[[ Source records, beginning ]]

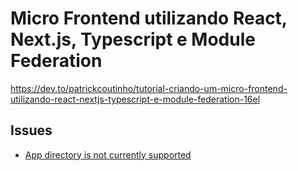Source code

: # Micro Frontend utilizando React, Next.js, Typescript e Module Federation

https://dev.to/patrickcoutinho/tutorial-criando-um-micro-frontend-utilizando-react-nextjs-typescript-e-module-federation-16el

## Issues

- [App directory is not currently supported](https://github.com/module-federation/universe/issues/799#issuecomment-1521057214)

[[ Source records, end ]]

▶ What the task asks:
What is the number of lines in the records that hold the word "utilizando"? Answer with that number only.

▶ Response area:
2